Per troppo tempo, la sostenibilità è stata considerata materia esclusiva per ecologi, biologi, botanici, zoologi, con la conseguenza che le scienze naturali si sono concentrate su un ambito piuttosto ristretto del complesso – e altamente interconnesso – Sistema Terra. In più, le ricerche sui sistemi viventi della biosfera sono state separate da quelle sulle risorse naturali (di cui si occupa la geologia) e da quelle che cercano di spiegare i meccanismi di funzionamento del pianeta (come quelle sulla fisica del sistema climatico o quelle sulla chimica degli oceani, dei suoli e dell’atmosfera). In effetti, ci sono alcuni approcci interdisciplinari, come quello delle ricerche sulla biogeochimica, ma ancora non siamo riusciti a comprendere insieme i processi biologici e fisici del pianeta, che interagiscono tra di loro e alla fine determinano la stabilità del nostro pianeta. Solo per fare un esempio: in che modo gli ecosistemi influenzano il clima? Si tratta di un ostacolo rilevante: abbiamo strutturato la ricerca e le università in un modo che non corrisponde a quello in cui funziona la realtà. Non possiamo sperare di risolvere i problemi ambientali come il cambiamento climatico con un approccio come quello odierno, con discipline scientifiche frammentate e isolate. In realtà, le ricerche dovrebbero mirare a una comprensione sistemica il più ampia possibile.

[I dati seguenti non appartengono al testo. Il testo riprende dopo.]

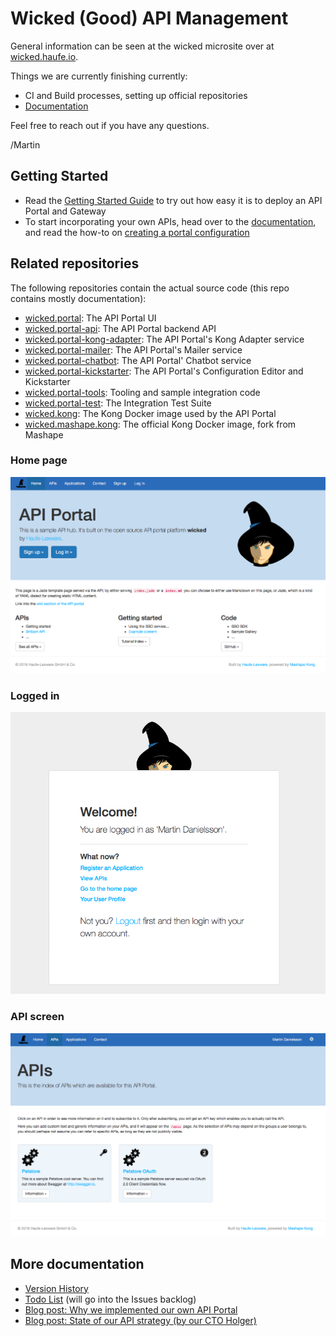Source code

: # Wicked (Good) API Management

General information can be seen at the wicked microsite over at [wicked.haufe.io](http://wicked.haufe.io).

Things we are currently finishing currently:

* CI and Build processes, setting up official repositories
* [Documentation](doc/index.md)

Feel free to reach out if you have any questions.

/Martin

## Getting Started

* Read the [Getting Started Guide](http://wicked.haufe.io/gettingstarted.html) to try out how easy it is to deploy an API Portal and Gateway
* To start incorporating your own APIs, head over to the [documentation](doc/index.md), and read the how-to on [creating a portal configuration](doc/creating-a-portal-configuration.md)

## Related repositories

The following repositories contain the actual source code (this repo contains mostly documentation):

* [wicked.portal](https://github.com/Haufe-Lexware/wicked.portal): The API Portal UI
* [wicked.portal-api](https://github.com/Haufe-Lexware/wicked.portal-api): The API Portal backend API
* [wicked.portal-kong-adapter](https://github.com/Haufe-Lexware/wicked.portal-kong-adapter): The API Portal's Kong Adapter service
* [wicked.portal-mailer](https://github.com/Haufe-Lexware/wicked.portal-mailer): The API Portal's Mailer service
* [wicked.portal-chatbot](https://github.com/Haufe-Lexware/wicked.portal-chatbot): The API Portal' Chatbot service
* [wicked.portal-kickstarter](https://github.com/Haufe-Lexware/wicked.portal-kickstarter): The API Portal's Configuration Editor and Kickstarter
* [wicked.portal-tools](https://github.com/Haufe-Lexware/wicked.portal-tools): Tooling and sample integration code
* [wicked.portal-test](https://github.com/Haufe-Lexware/wicked.portal-test): The Integration Test Suite
* [wicked.kong](https://github.com/Haufe-Lexware/wicked.kong): The Kong Docker image used by the API Portal
* [wicked.mashape.kong](https://github.com/Haufe-Lexware/wicked.mashape.kong): The official Kong Docker image, fork from Mashape

### Home page

![](public/screenshot.png)

### Logged in

![](public/screenshot-login.png)

### API screen

![](public/apis.png)

## More documentation

* [Version History](VERSION.md)
* [Todo List](TODO.md) (will go into the Issues backlog)
* [Blog post: Why we implemented our own API Portal](http://dev.haufe.com/introducing-wicked-haufe-io/)
* [Blog post: State of our API strategy (by our CTO Holger)](http://dev.haufe.com/state-of-our-api-strategy/)
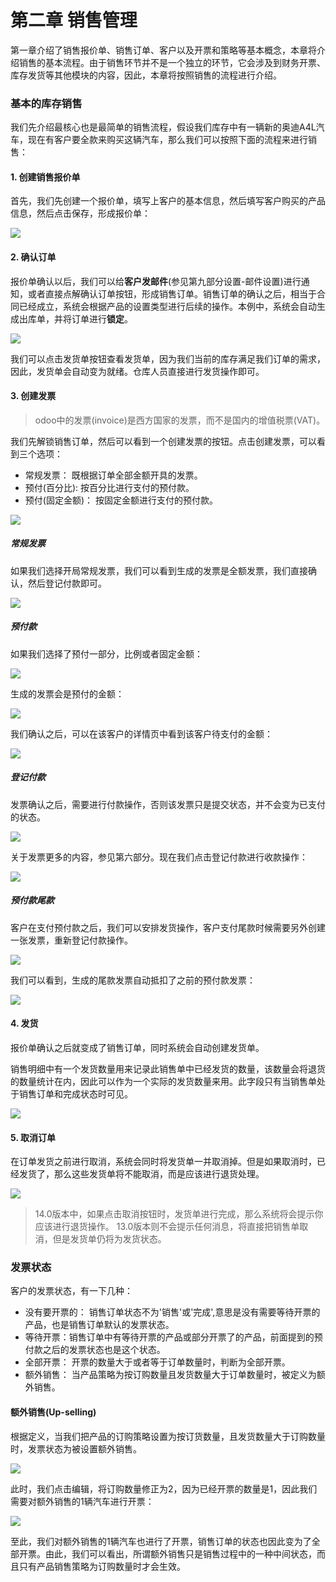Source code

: # 第二章 销售管理

第一章介绍了销售报价单、销售订单、客户以及开票和策略等基本概念，本章将介绍销售的基本流程。由于销售环节并不是一个独立的环节，它会涉及到财务开票、库存发货等其他模块的内容，因此，本章将按照销售的流程进行介绍。

### 基本的库存销售

我们先介绍最核心也是最简单的销售流程，假设我们库存中有一辆新的奥迪A4L汽车，现在有客户要全款来购买这辆汽车，那么我们可以按照下面的流程来进行销售：

#### 1. 创建销售报价单

首先，我们先创建一个报价单，填写上客户的基本信息，然后填写客户购买的产品信息，然后点击保存，形成报价单：

![](images/17.png)

#### 2. 确认订单

报价单确认以后，我们可以给**客户发邮件**(参见第九部分设置-邮件设置)进行通知，或者直接点解确认订单按钮，形成销售订单。销售订单的确认之后，相当于合同已经成立，系统会根据产品的设置类型进行后续的操作。本例中，系统会自动生成出库单，并将订单进行**锁定**。

![](images/18.png)

我们可以点击发货单按钮查看发货单，因为我们当前的库存满足我们订单的需求，因此，发货单会自动变为就绪。仓库人员直接进行发货操作即可。

#### 3. 创建发票

> odoo中的发票(invoice)是西方国家的发票，而不是国内的增值税票(VAT)。

我们先解锁销售订单，然后可以看到一个创建发票的按钮。点击创建发票，可以看到三个选项：

* 常规发票： 既根据订单全部金额开具的发票。
* 预付(百分比): 按百分比进行支付的预付款。
* 预付(固定金额)： 按固定金额进行支付的预付款。

![](images/19.png)

##### 常规发票

如果我们选择开局常规发票，我们可以看到生成的发票是全额发票，我们直接确认，然后登记付款即可。

![](images/20.png)

##### 预付款

如果我们选择了预付一部分，比例或者固定金额：

![](images/22.png)

生成的发票会是预付的金额：

![](images/23.png)

我们确认之后，可以在该客户的详情页中看到该客户待支付的金额：

![](images/24.png)

##### 登记付款

发票确认之后，需要进行付款操作，否则该发票只是提交状态，并不会变为已支付的状态。

![](images/21.png)

关于发票更多的内容，参见第六部分。现在我们点击登记付款进行收款操作：

![](images/25.png)

##### 预付款尾款

客户在支付预付款之后，我们可以安排发货操作，客户支付尾款时候需要另外创建一张发票，重新登记付款操作。

![](images/26.png)

我们可以看到，生成的尾款发票自动抵扣了之前的预付款发票：

![](images/27.png)

#### 4. 发货

报价单确认之后就变成了销售订单，同时系统会自动创建发货单。

销售明细中有一个发货数量用来记录此销售单中已经发货的数量，该数量会将退货的数量统计在内，因此可以作为一个实际的发货数量来用。此字段只有当销售单处于销售订单和完成状态时可见。

![](images/35.png)

#### 5. 取消订单

在订单发货之前进行取消，系统会同时将发货单一并取消掉。但是如果取消时，已经发货了，那么这些发货单将不能取消，而是应该进行退货处理。

![](images/28.jpg)

> 14.0版本中，如果点击取消按钮时，发货单进行完成，那么系统将会提示你应该进行退货操作。
> 13.0版本则不会提示任何消息，将直接把销售单取消，但是发货单仍将为发货状态。


### 发票状态

客户的发票状态，有一下几种：

* 没有要开票的： 销售订单状态不为'销售'或'完成',意思是没有需要等待开票的产品，也是销售订单默认的发票状态。
* 等待开票：销售订单中有等待开票的产品或部分开票了的产品，前面提到的预付款之后的发票状态也是这个状态。
* 全部开票： 开票的数量大于或者等于订单数量时，判断为全部开票。
* 额外销售： 当产品策略为按订购数量且发货数量大于订单数量时，被定义为额外销售。

#### 额外销售(Up-selling)

根据定义，当我们把产品的订购策略设置为按订货数量，且发货数量大于订购数量时，发票状态为被设置额外销售。

![](images/28.png)

此时，我们点击编辑，将订购数量修正为2，因为已经开票的数量是1，因此我们需要对额外销售的1辆汽车进行开票：

![](images/29.png)

至此，我们对额外销售的1辆汽车也进行了开票，销售订单的状态也因此变为了全部开票。由此，我们可以看出，所谓额外销售只是销售过程中的一种中间状态，而且只有产品销售策略为订购数量时才会生效。
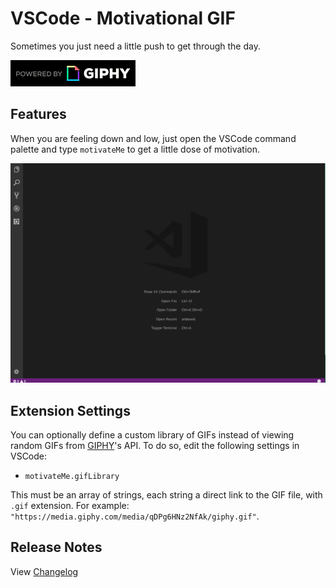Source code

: # VSCode - Motivational GIF

Sometimes you just need a little push to get through the day.

![Powered by GIPHY](src/assets/powered-by.gif)

## Features

When you are feeling down and low, just open the VSCode command palette and type `motivateMe` to get a little dose of motivation.

![Demonstration](src/assets/demo.gif)

## Extension Settings

You can optionally define a custom library of GIFs instead of viewing random GIFs from [GIPHY](http://giphy.com)'s API. To do so, edit the following settings in VSCode:

* `motivateMe.gifLibrary`

This must be an array of strings, each string a direct link to the GIF file, with `.gif` extension.
For example: `"https://media.giphy.com/media/qDPg6HNz2NfAk/giphy.gif"`.

## Release Notes

View [Changelog](CHANGELOG.md)
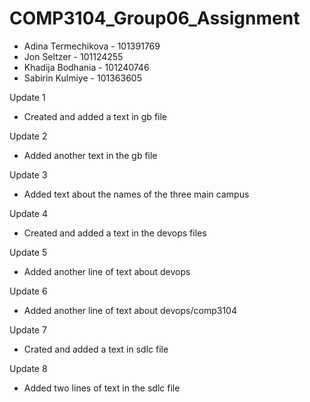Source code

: # COMP3104_Group06_Assignment

- Adina Termechikova - 101391769
- Jon Seltzer - 101124255
- Khadija Bodhania - 101240746
- Sabirin  Kulmiye - 101363605

Update 1
- Created and added a text in gb file

Update 2
- Added another text in the gb file 

Update 3
- Added text about the names of the three main campus

Update 4
- Created and added a text in the devops files 

Update 5
- Added another line of text about devops 

Update 6
- Added another line of text about devops/comp3104

Update 7 
- Crated and added a text in sdlc file 

Update 8
- Added two lines of text in the sdlc file 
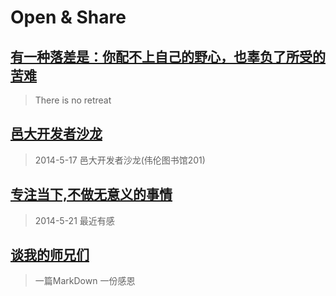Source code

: #  Open & Share

## [有一种落差是：你配不上自己的野心，也辜负了所受的苦难](luocha.md)
>There is no retreat


## [邑大开发者沙龙](wyu-dev-conf.md)

>2014-5-17 邑大开发者沙龙(伟伦图书馆201)


## [专注当下,不做无意义的事情](todorightthing.md)

>2014-5-21 最近有感

## [谈我的师兄们](thank.md)

>一篇MarkDown 一份感恩







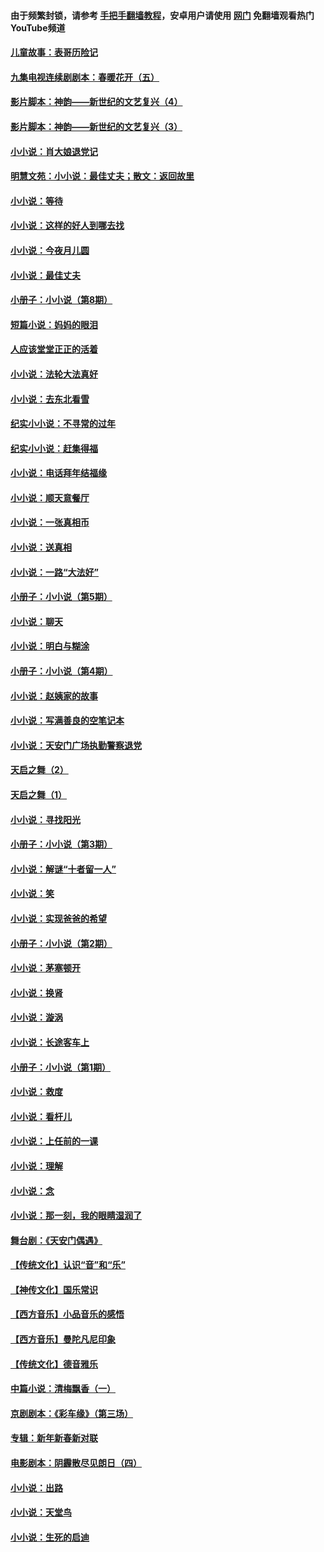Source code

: #### 由于频繁封锁，请参考 [手把手翻墙教程](https://github.com/gfw-breaker/guides/wiki/)，安卓用户请使用 [网门](https://github.com/gfw-breaker/nogfw/blob/master/dl.md?t=06272100) 免翻墙观看热门YouTube频道 

#### [儿童故事：表哥历险记](../pages/328/383535.md?t=06272100) 

#### [九集电视连续剧剧本：春暖花开（五）](../pages/328/275919.md?t=06272100) 

#### [影片脚本：神韵——新世纪的文艺复兴（4）](../pages/328/266089.md?t=06272100) 

#### [影片脚本：神韵——新世纪的文艺复兴（3）](../pages/328/266087.md?t=06272100) 

#### [小小说：肖大娘退党记](../pages/328/239807.md?t=06272100) 

#### [明慧文苑：小小说：最佳丈夫；散文：返回故里](../pages/328/3439.md?t=06272100) 

#### [小小说：等待](../pages/328/223927.md?t=06272100) 

#### [小小说：这样的好人到哪去找](../pages/328/209396.md?t=06272100) 

#### [小小说：今夜月儿圆](../pages/328/193588.md?t=06272100) 

#### [小小说：最佳丈夫](../pages/328/190938.md?t=06272100) 

#### [小册子：小小说（第8期）](../pages/328/188202.md?t=06272100) 

#### [短篇小说：妈妈的眼泪](../pages/328/187712.md?t=06272100) 

#### [人应该堂堂正正的活着](../pages/328/182430.md?t=06272100) 

#### [小小说：法轮大法真好](../pages/328/174669.md?t=06272100) 

#### [小小说：去东北看雪](../pages/328/173882.md?t=06272100) 

#### [纪实小小说：不寻常的过年](../pages/328/173187.md?t=06272100) 

#### [纪实小小说：赶集得福](../pages/328/172652.md?t=06272100) 

#### [小小说：电话拜年结福缘](../pages/328/172533.md?t=06272100) 

#### [小小说：顺天意餐厅](../pages/328/170182.md?t=06272100) 

#### [小小说：一张真相币](../pages/328/169410.md?t=06272100) 

#### [小小说：送真相](../pages/328/166713.md?t=06272100) 

#### [小小说：一路“大法好”](../pages/328/162016.md?t=06272100) 

#### [小册子：小小说（第5期）](../pages/328/161131.md?t=06272100) 

#### [小小说：聊天](../pages/328/159640.md?t=06272100) 

#### [小小说：明白与糊涂](../pages/328/158101.md?t=06272100) 

#### [小册子：小小说（第4期）](../pages/328/158006.md?t=06272100) 

#### [小小说：赵姨家的故事](../pages/328/157843.md?t=06272100) 

#### [小小说：写满善良的空笔记本](../pages/328/157382.md?t=06272100) 

#### [小小说：天安门广场执勤警察退党](../pages/328/156982.md?t=06272100) 

#### [天启之舞（2）](../pages/328/153440.md?t=06272100) 

#### [天启之舞（1）](../pages/328/153439.md?t=06272100) 

#### [小小说：寻找阳光](../pages/328/153065.md?t=06272100) 

#### [小册子：小小说（第3期）](../pages/328/151715.md?t=06272100) 

#### [小小说：解谜“十者留一人”](../pages/328/148967.md?t=06272100) 

#### [小小说：笑](../pages/328/148905.md?t=06272100) 

#### [小小说：实现爸爸的希望](../pages/328/148096.md?t=06272100) 

#### [小册子：小小说（第2期）](../pages/328/147214.md?t=06272100) 

#### [小小说：茅塞顿开](../pages/328/147030.md?t=06272100) 

#### [小小说：换肾](../pages/328/146770.md?t=06272100) 

#### [小小说：漩涡](../pages/328/146683.md?t=06272100) 

#### [小小说：长途客车上](../pages/328/145076.md?t=06272100) 

#### [小册子：小小说（第1期）](../pages/328/143963.md?t=06272100) 

#### [小小说：救度](../pages/328/143927.md?t=06272100) 

#### [小小说：看杆儿](../pages/328/142137.md?t=06272100) 

#### [小小说：上任前的一课](../pages/328/140808.md?t=06272100) 

#### [小小说：理解](../pages/328/140476.md?t=06272100) 

#### [小小说：念](../pages/328/139513.md?t=06272100) 

#### [小小说：那一刻，我的眼睛湿润了](../pages/328/138476.md?t=06272100) 

#### [舞台剧：《天安门偶遇》](../pages/328/117155.md?t=06272100) 

#### [【传统文化】认识“音”和“乐”](../pages/328/108667.md?t=06272100) 

#### [【神传文化】国乐常识](../pages/328/104225.md?t=06272100) 

#### [【西方音乐】小品音乐的感悟](../pages/328/102924.md?t=06272100) 

#### [【西方音乐】曼陀凡尼印象](../pages/328/102922.md?t=06272100) 

#### [【传统文化】德音雅乐](../pages/328/102923.md?t=06272100) 

#### [中篇小说：清梅飘香（一）](../pages/328/101058.md?t=06272100) 

#### [京剧剧本：《彩车缘》（第三场）](../pages/328/96434.md?t=06272100) 

#### [专辑：新年新春新对联](../pages/328/94991.md?t=06272100) 

#### [电影剧本：阴霾散尽见朗日（四）](../pages/328/87081.md?t=06272100) 

#### [小小说：出路](../pages/328/84848.md?t=06272100) 

#### [小小说：天堂鸟](../pages/328/83084.md?t=06272100) 

#### [小小说：生死的启迪](../pages/328/70977.md?t=06272100) 

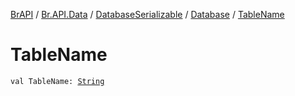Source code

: [BrAPI](../../../index.md) / [Br.API.Data](../../index.md) / [DatabaseSerializable](../index.md) / [Database](index.md) / [TableName](./-table-name.md)

# TableName

`val TableName: `[`String`](https://kotlinlang.org/api/latest/jvm/stdlib/kotlin/-string/index.html)
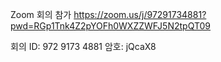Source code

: Zoom 회의 참가
https://zoom.us/j/97291734881?pwd=RGp1Tnk4Z2pYOFh0WXZZWFJ5N2tpQT09

회의 ID: 972 9173 4881
암호: jQcaX8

Ancora peggio, nonostante una conoscenza sempre più approfondita dei modi in cui funziona il nostro pianeta, non stiamo in realtà facendo nessun progresso scientifico in direzione di un futuro più sostenibile. Abbiamo bisogno di una scienza interdisciplinare che si focalizzi sulla risoluzione dei problemi. Giorno dopo giorno, ci sono sempre più studi che cercano di integrare scienze sociali, studi umanistici e scienze naturali, ma rimane un sacco di lavoro da fare. Dirigo due organizzazioni di ricerca ambientale multidisciplinare – lo Stockholm Environment Institute e lo Stockholm Resilience Centre – e in entrambi i casi devo faticare per trovare e assumere scienziati che comprendano appieno le dimensioni sociali del loro lavoro, o economisti, politologi, antropologi, filosofi che capiscano appieno le dinamiche complesse del sistema biochimico del nostro pianeta. Siamo a un passaggio cruciale della storia dell’umanità: è ora di ammettere che la scienza, in base alla quale vengono prese molte delle decisioni che cambieranno il corso dello sviluppo umano, non si basa su soluzioni sistemiche.

Questo perché la scienza e l’università sono bloccate in uno status quo disciplinare vecchio di secoli e ormai obsoleto».